You have spoken a lot about our need to work for the common good. In an age in which there is, oftentimes, narrow and excessive individualism, how will you speak to our country about the need for sacrifice, restraint, when it comes to the critical issues of taxes, gun control, health care, and energy consumption?
CLINTON: Well, Monsignor...
CLINTON: ... you know, as they say in the Senate, I ask consent to expand and extend my remarks.
CLINTON: You know, I -- I think that one of the great challenges facing us -- and -- and I heard both of my friends Senator Edwards and Senator Obama speaking.
And I think you can sense how we are attempting to try to inject faith into policy and also to elicit from people a sense of our common humanity and how we have to be in this together as a nation. And, on every issue you mentioned, there is an opportunity for us to chart a new course.
But I know how difficult that is. We can set the vision. We can even work to articulate the goal. But the pathway is extraordinarily complicated because of how we live today and how we think of ourselves in relation to our fellow citizens.
Take health care. I think we could get almost unanimous agreement that having more than 45 million uninsured people, nine million of whom are children, is a moral wrong in America. And I think...
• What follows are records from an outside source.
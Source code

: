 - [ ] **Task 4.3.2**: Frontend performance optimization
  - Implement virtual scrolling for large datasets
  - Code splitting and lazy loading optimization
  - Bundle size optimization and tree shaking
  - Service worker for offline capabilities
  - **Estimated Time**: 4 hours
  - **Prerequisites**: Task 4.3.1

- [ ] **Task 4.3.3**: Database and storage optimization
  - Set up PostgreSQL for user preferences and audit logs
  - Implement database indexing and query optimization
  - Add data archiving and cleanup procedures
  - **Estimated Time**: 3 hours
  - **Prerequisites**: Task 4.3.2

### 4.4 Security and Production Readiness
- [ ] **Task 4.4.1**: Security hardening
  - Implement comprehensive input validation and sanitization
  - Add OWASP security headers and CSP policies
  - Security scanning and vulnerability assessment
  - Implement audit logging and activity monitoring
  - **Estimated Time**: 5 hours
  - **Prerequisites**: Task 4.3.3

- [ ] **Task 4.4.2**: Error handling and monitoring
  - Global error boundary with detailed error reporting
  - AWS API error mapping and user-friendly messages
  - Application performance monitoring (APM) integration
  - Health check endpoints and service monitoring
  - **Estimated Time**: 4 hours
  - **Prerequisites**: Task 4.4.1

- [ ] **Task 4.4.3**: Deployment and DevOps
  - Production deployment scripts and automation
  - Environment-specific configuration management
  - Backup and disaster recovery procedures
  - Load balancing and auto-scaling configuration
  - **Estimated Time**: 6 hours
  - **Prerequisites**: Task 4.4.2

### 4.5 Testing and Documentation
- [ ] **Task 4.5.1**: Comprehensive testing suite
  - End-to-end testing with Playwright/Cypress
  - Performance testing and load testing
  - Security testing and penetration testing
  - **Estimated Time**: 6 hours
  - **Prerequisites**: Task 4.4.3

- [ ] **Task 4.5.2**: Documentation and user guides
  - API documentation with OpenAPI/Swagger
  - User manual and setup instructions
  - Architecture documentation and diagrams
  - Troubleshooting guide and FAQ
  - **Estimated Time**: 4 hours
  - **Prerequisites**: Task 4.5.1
O'BRIEN: One minute, Senator.
O'BRIEN: One minute, Senator.
CLINTON: I think we could reach that agreement, and then we would have to start doing the hard work of deciding what we were going to do to make sure that they were not uninsured, because an uninsured person who goes to the hospital is more likely to die than an insured person. I mean, that is a fact.
So, what do we do? We have to build a political consensus. And that requires people giving up a little bit of their own turf, in order to create this common ground.
The same with energy -- you know, we can't keep talking about our dependence on foreign oil, and the need to deal with global warming, and the challenge that it poses to our climate and to God's creation, and just let business as usual go on.
CLINTON: And that means something has...
CLINTON: ... to be taken away from some people.
O'BRIEN: And that's our final word.
O'BRIEN: Thank you very much.
Senator Clinton, always a pleasure.
CLINTON: Thank you so much.
O'BRIEN: Nice to see you.
CLINTON: Thank you, Soledad.
O'BRIEN: My pleasure. It was my pleasure.
(CHEERING AND APPLAUSE)
O'BRIEN: We are going to exit off this way.
(CHEERING AND APPLAUSE)
O'BRIEN: Thank you. Pleasure.
(CHEERING AND APPLAUSE)
O'BRIEN: Ahead, in just a few minutes, we're going to continue this conversation. You're watching a special edition of "PAULA ZAHN NOW" with Democratic presidential candidates Joe Biden and Bill Richardson and Chris Dodd and Dennis Kucinich.
You will want to stay with us. We're back in a moment.
O'BRIEN: Events like this do not go off without a lot of people, who we have to thank this evening. We want to thank everybody who made this evening possible, including, of course, Sojourners and the co-host, Catholic Alliance for the Common Good, The ONE Campaign, Oxfam America, and Eastern University as well.
We look forward to bringing you more candidate forums in the months, many, many, many months, I should say, that lie ahead.